Consequently, two events are dispatched, and it is possible for one update to prevail over the
other when persisting data to OpenSearch, leading to inconsistencies between the two data
stores. Note that simply fetching the entity from the JPA repository during event consumption
does not guarantee an atomic save. If a new transaction commits after the data is fetched but
before the update to OpenSearch is completed, the older data might be written, causing a sync
issue. One solution is to enforce strict sequential processing of events - for example, using a
FIFO queue - though this can reduce throughput. Alternatively, implementing database locking
mechanisms, such as optimistic locking via a version attribute (using Spring’s
@Version
support), can prevent concurrent update conflicts by causing the later update to fail if it attempts to modify stale data. - Update Before Insert: In theory, an update event could be processed before the document is inserted into OpenSearch. This scenario is generally not problematic because OpenSearch’s upsert operation will insert the document if it does not exist, or update it if it does.
- Delete Before Insert/Update: There is also the possibility that a delete operation is processed before an insert or update operation. In the deletion case, the event consumer directly issues a delete command to OpenSearch using the provided identifier, without fetching data from PostgreSQL. If an insert or update occurs later, the subsequent data fetch from PostgreSQL ensures that no incorrect reinsertion happens. However, if your events carry the full data payload rather than just identifiers, additional measures might be necessary. One approach is to implement soft deletion, where records are not physically removed but are marked as deleted via a flag. In this case, delete operations become update operations that set the deletion flag, thereby avoiding synchronization issues.

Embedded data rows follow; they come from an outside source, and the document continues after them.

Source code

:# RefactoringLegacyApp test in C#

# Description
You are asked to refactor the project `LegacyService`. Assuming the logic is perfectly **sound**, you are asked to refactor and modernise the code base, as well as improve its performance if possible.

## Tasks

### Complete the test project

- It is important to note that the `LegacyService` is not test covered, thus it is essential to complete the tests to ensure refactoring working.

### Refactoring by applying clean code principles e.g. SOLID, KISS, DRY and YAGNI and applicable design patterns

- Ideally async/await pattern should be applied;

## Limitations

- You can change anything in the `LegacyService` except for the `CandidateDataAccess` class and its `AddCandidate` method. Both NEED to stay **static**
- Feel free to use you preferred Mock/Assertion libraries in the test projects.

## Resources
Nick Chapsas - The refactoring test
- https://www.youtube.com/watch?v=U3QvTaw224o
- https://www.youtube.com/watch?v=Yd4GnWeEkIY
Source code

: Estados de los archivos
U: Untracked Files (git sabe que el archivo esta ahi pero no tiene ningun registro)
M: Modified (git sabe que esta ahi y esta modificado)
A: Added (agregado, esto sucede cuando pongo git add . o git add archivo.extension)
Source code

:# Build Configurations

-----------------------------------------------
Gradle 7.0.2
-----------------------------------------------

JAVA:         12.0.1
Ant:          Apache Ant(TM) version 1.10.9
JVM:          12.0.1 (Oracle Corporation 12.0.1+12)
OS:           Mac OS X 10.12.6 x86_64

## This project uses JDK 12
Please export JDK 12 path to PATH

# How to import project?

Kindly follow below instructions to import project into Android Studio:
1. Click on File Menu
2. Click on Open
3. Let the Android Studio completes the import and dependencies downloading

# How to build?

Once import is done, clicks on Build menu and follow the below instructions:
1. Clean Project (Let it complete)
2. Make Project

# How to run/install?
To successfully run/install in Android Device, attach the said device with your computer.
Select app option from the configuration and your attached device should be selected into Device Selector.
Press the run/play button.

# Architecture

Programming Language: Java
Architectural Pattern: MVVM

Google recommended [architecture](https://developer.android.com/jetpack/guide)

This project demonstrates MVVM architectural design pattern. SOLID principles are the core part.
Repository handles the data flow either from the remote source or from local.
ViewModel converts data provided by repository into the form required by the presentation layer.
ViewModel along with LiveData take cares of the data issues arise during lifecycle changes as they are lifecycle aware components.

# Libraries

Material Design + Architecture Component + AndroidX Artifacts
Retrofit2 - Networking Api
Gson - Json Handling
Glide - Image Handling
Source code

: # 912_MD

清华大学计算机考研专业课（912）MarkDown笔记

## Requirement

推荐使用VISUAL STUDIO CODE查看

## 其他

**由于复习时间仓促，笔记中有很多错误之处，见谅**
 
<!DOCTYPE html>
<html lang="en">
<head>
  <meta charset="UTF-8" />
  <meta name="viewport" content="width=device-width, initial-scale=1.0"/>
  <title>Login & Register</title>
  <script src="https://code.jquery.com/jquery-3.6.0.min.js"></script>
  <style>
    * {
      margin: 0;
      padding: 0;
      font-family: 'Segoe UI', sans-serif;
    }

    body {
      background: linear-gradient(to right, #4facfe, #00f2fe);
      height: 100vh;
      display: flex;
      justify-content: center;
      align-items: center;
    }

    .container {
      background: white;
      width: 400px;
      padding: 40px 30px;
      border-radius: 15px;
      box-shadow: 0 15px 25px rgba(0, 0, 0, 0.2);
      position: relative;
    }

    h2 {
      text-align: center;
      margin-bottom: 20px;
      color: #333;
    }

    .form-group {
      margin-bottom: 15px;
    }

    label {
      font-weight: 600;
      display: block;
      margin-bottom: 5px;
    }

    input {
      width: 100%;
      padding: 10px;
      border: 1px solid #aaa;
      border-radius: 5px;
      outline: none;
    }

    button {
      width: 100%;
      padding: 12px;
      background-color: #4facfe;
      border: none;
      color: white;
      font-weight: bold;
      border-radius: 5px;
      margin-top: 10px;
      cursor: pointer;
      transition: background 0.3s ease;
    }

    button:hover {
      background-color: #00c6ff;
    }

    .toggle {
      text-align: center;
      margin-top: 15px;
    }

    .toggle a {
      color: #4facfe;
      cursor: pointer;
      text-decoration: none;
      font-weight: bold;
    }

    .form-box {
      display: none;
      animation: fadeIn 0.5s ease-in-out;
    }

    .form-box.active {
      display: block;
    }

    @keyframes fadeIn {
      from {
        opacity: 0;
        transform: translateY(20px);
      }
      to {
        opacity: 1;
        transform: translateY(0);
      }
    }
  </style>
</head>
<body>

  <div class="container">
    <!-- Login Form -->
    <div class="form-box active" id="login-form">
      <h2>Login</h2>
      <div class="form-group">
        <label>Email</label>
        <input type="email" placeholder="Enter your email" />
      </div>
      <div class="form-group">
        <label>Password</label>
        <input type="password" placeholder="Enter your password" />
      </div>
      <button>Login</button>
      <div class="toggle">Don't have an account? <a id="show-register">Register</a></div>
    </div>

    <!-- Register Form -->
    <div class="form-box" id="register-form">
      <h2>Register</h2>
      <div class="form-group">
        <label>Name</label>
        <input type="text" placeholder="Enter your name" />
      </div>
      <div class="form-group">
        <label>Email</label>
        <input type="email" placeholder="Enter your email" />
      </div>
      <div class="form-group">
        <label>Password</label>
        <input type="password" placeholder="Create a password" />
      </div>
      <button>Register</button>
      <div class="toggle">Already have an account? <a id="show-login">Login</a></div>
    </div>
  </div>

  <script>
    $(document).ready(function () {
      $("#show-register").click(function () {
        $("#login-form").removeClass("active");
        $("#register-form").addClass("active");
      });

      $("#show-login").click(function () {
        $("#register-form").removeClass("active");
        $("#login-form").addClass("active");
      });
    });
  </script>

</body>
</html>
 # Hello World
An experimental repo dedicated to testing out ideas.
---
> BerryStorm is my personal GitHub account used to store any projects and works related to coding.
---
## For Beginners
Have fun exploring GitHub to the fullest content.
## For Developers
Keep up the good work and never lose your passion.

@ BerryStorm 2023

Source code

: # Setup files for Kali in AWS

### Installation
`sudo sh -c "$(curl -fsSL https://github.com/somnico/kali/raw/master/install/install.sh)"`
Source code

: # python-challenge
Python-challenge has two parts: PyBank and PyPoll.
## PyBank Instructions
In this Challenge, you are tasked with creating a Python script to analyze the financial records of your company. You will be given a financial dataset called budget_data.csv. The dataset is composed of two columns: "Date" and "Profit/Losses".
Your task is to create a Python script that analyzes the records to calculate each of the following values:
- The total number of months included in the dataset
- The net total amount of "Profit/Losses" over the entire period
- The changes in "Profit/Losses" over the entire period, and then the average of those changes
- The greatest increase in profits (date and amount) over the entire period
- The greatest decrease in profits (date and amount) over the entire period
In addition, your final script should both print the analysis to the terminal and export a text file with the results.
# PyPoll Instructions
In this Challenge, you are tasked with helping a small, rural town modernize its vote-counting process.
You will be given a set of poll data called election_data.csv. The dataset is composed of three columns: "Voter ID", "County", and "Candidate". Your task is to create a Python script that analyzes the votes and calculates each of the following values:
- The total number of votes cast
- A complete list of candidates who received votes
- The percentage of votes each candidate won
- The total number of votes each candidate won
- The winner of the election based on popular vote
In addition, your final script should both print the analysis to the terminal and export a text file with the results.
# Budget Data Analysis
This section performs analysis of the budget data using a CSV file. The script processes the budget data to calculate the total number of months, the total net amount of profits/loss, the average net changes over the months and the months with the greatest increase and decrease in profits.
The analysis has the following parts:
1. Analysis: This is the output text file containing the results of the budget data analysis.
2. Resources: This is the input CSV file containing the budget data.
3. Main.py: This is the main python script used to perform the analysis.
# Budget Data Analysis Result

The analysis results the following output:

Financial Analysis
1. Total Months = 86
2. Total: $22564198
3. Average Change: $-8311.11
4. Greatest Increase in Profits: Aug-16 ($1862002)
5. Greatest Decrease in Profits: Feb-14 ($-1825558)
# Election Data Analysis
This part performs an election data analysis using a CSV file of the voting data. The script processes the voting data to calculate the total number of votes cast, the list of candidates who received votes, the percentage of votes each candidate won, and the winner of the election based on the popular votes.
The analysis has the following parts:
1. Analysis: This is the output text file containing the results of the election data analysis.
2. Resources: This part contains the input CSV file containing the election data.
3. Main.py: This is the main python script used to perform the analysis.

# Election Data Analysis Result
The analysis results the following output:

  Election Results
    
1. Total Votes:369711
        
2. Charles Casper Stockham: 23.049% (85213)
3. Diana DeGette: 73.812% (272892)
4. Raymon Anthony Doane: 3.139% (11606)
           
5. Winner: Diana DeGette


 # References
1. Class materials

Addressing these challenges is essential for creating a robust and reliable replication process. It is important to note that the current solution assumes a single-instance application; additional considerations may be required in a replicated environment.
Handeling Replication
In a distributed system, it can be advantageous to use an external message queue to offload event dissemination. This approach ensures that data updates are reliably transmitted even when multiple instances are saving data simultaneously. Spring Modulith facilitates this by enabling the publication of events to a variety of message brokers - such as Kafka, AMQP, or SQS - using built-in abstractions. However, because sending an event now involves a network call rather than an in-memory operation, additional challenges arise. If the call to the broker fails, robust error handling and retry mechanisms must be implemented to guarantee eventual delivery of the event. On the consumption side, the built-in idempotency and at-least-once delivery semantics help ensure reliable processing. In cases where errors persist, integrating constructs like dead-letter queues will further safeguard the system by capturing and managing problematic messages.
Conclusion
With this solution, synchronization becomes robust without the need to resort to CDC techniques - resulting in a clean and maintainable implementation. The only scenario in which data might fall out of sync is if the retry mechanism for external systems ultimately fails. For these rare cases, it is advisable to have a manual synchronization job available. This job can identify discrepancies between databases - for instance, by comparing hashes - and then generate the necessary write operations to reconcile the differences, ensuring data consistency even under extended failure conditions.